Levaquin: Comprehensive Guide on Usage, Benefits, and Safety
December 20, 2024
By Radio Jangwani
Three suspects were yesterday arrested and vandalized equipment worth millions recovered in Juja Kiambu County.
In an intelligence-driven operation, detectives from DCI Headquarters raided a scrap metal yard in juja’s Matangi area, where Several vandalized KPLC transformers, rolls of aluminum conductors and assorted materials belonging to the Kenya Power & Lighting company were recovered.
A further search in nearby homesteads led to the recovery of more vandalized apparatus, where a container full of steel bracings obtained from critical electricity transmission towers were recovered.
Following the raid, Johana Thuku and Stephen Githitu, were arrested and arraigned at a Thika court for the offence of vandalism. Additional counts of handling stolen energy equipment were also slapped on the suspects.
A third suspect, Patrick King’ori, was arrested later in the evening as he tried to escape the police dragnet.
The detectives have intensified the war against vandalism of critical national installations that has recently been on the increase.
The arrest of the three suspects comes barely a month after President Uhuru Kenyatta, announced a moratorium in scrap metal trade due to runaway vandalism, targeting critical national infrastructure.
The level of greed by unscrupulous traders out to make illegal profits by vandalizing critical installations has hit alarming rates, threatening the country’s economy.

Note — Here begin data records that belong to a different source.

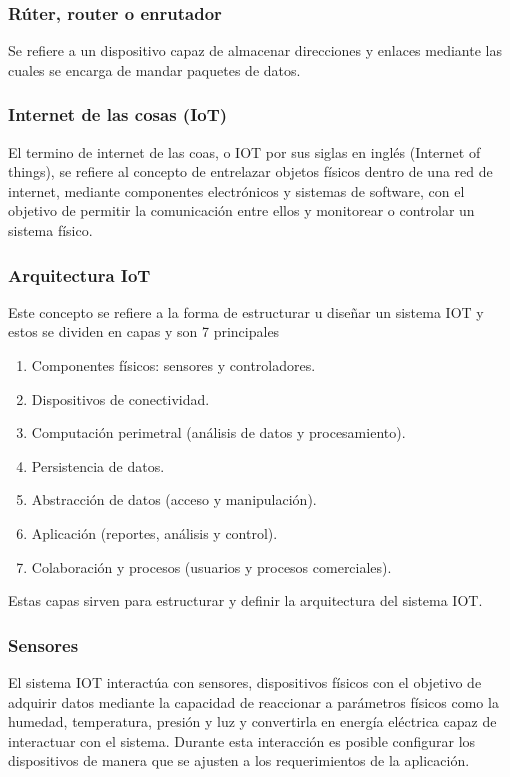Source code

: \subsubsection{Rúter, router o enrutador}
Se refiere a un dispositivo capaz de almacenar direcciones y enlaces mediante las cuales se encarga de mandar paquetes de datos.\cite{kamal_2017}

\subsubsection{Internet de las cosas (IoT)}
El termino de internet de las coas, o IOT por sus siglas en inglés (Internet of things), se refiere al concepto de entrelazar objetos físicos dentro de una red de internet, mediante componentes electrónicos y sistemas de software, con el objetivo de permitir la comunicación entre ellos y monitorear o controlar un sistema físico. \cite{kamal_2017}

\subsubsection{Arquitectura IoT}
Este concepto se refiere a la forma de estructurar u diseñar un sistema IOT y estos se dividen en capas y son 7 principales
\begin{enumerate}
  \renewcommand\labelenumi{\arabic{enumi}.}
  \item Componentes físicos: sensores y controladores.
  \item Dispositivos de conectividad.
  \item Computación perimetral (análisis de datos y procesamiento).
  \item Persistencia de datos.
  \item Abstracción de datos (acceso y manipulación).
  \item Aplicación (reportes, análisis y control).
  \item Colaboración y procesos (usuarios y procesos comerciales).
\end{enumerate}
Estas capas sirven para estructurar y definir la arquitectura del sistema IOT.\cite{kamal_2017}


\subsubsection{Sensores}
El sistema IOT interactúa con sensores, dispositivos físicos con el objetivo de adquirir datos mediante la capacidad de reaccionar a parámetros físicos como la humedad, temperatura, presión y luz y convertirla en energía eléctrica capaz de interactuar con el sistema. Durante esta interacción es posible configurar los dispositivos de manera que se ajusten a los requerimientos de la aplicación.\cite{kamal_2017}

On January 11, this year, Kenyan homes and businesses were plunged into darkness after a high voltage transmission line connecting the capital collapsed, in what was suspected to be high-level vandalism.
Last November, operations along the busy Mombasa-Nairobi Standard gauge railway (SGR) had to be stopped for two hours, after gauge blocks were vandalized from the line.
So far, five suspects have been arrested and presented before court, since the crackdown began.